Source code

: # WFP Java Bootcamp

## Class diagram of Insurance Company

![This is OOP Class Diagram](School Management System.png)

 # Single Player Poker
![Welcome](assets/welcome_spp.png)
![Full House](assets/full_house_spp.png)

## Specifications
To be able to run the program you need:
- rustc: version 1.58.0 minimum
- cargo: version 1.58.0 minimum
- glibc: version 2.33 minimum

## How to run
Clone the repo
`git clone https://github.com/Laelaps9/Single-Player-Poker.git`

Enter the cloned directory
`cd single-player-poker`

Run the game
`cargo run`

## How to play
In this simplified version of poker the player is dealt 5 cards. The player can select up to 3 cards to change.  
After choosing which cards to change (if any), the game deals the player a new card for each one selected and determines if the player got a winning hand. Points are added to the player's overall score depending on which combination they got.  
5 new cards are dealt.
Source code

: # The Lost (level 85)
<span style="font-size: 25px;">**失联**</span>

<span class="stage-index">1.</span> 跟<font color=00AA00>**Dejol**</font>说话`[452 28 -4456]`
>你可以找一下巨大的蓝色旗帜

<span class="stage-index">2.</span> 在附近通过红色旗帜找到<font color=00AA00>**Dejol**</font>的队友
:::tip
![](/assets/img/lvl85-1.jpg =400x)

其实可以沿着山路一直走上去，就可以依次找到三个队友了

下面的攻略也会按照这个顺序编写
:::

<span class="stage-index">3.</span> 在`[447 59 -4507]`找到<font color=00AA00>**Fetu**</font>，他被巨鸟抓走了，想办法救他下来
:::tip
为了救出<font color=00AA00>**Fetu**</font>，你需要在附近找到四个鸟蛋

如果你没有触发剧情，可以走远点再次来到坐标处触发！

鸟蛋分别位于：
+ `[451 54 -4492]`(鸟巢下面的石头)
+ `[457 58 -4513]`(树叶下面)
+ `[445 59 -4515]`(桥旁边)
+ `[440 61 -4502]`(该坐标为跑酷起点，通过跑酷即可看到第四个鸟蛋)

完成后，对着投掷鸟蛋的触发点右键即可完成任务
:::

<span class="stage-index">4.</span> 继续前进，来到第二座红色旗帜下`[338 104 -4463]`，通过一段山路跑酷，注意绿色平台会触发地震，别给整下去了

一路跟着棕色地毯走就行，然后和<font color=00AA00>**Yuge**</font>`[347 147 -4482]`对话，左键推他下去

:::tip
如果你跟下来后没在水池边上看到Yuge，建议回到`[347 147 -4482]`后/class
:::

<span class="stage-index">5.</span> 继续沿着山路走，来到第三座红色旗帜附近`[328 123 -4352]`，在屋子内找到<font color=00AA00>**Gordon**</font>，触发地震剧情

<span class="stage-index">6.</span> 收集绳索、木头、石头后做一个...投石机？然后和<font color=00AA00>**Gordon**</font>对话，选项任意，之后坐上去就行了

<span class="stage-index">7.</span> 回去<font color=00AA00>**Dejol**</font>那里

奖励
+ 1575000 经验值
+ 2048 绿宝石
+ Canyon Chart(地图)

###

▶ **YOUR INSTRUCTIONS**
Print each entry above exactly as given.

▶ **RESULT OF THE TASK**
Source code

: # WFP Java Bootcamp

## Class diagram of Insurance Company

![This is OOP Class Diagram](School Management System.png)

 # Single Player Poker
![Welcome](assets/welcome_spp.png)
![Full House](assets/full_house_spp.png)

## Specifications
To be able to run the program you need:
- rustc: version 1.58.0 minimum
- cargo: version 1.58.0 minimum
- glibc: version 2.33 minimum

## How to run
Clone the repo
`git clone https://github.com/Laelaps9/Single-Player-Poker.git`

Enter the cloned directory
`cd single-player-poker`

Run the game
`cargo run`

## How to play
In this simplified version of poker the player is dealt 5 cards. The player can select up to 3 cards to change.  
After choosing which cards to change (if any), the game deals the player a new card for each one selected and determines if the player got a winning hand. Points are added to the player's overall score depending on which combination they got.  
5 new cards are dealt.
Source code

: # The Lost (level 85)
<span style="font-size: 25px;">**失联**</span>

<span class="stage-index">1.</span> 跟<font color=00AA00>**Dejol**</font>说话`[452 28 -4456]`
>你可以找一下巨大的蓝色旗帜

<span class="stage-index">2.</span> 在附近通过红色旗帜找到<font color=00AA00>**Dejol**</font>的队友
:::tip
![](/assets/img/lvl85-1.jpg =400x)

其实可以沿着山路一直走上去，就可以依次找到三个队友了

下面的攻略也会按照这个顺序编写
:::

<span class="stage-index">3.</span> 在`[447 59 -4507]`找到<font color=00AA00>**Fetu**</font>，他被巨鸟抓走了，想办法救他下来
:::tip
为了救出<font color=00AA00>**Fetu**</font>，你需要在附近找到四个鸟蛋

如果你没有触发剧情，可以走远点再次来到坐标处触发！

鸟蛋分别位于：
+ `[451 54 -4492]`(鸟巢下面的石头)
+ `[457 58 -4513]`(树叶下面)
+ `[445 59 -4515]`(桥旁边)
+ `[440 61 -4502]`(该坐标为跑酷起点，通过跑酷即可看到第四个鸟蛋)

完成后，对着投掷鸟蛋的触发点右键即可完成任务
:::

<span class="stage-index">4.</span> 继续前进，来到第二座红色旗帜下`[338 104 -4463]`，通过一段山路跑酷，注意绿色平台会触发地震，别给整下去了

一路跟着棕色地毯走就行，然后和<font color=00AA00>**Yuge**</font>`[347 147 -4482]`对话，左键推他下去

:::tip
如果你跟下来后没在水池边上看到Yuge，建议回到`[347 147 -4482]`后/class
:::

<span class="stage-index">5.</span> 继续沿着山路走，来到第三座红色旗帜附近`[328 123 -4352]`，在屋子内找到<font color=00AA00>**Gordon**</font>，触发地震剧情

<span class="stage-index">6.</span> 收集绳索、木头、石头后做一个...投石机？然后和<font color=00AA00>**Gordon**</font>对话，选项任意，之后坐上去就行了

<span class="stage-index">7.</span> 回去<font color=00AA00>**Dejol**</font>那里

奖励
+ 1575000 经验值
+ 2048 绿宝石
+ Canyon Chart(地图)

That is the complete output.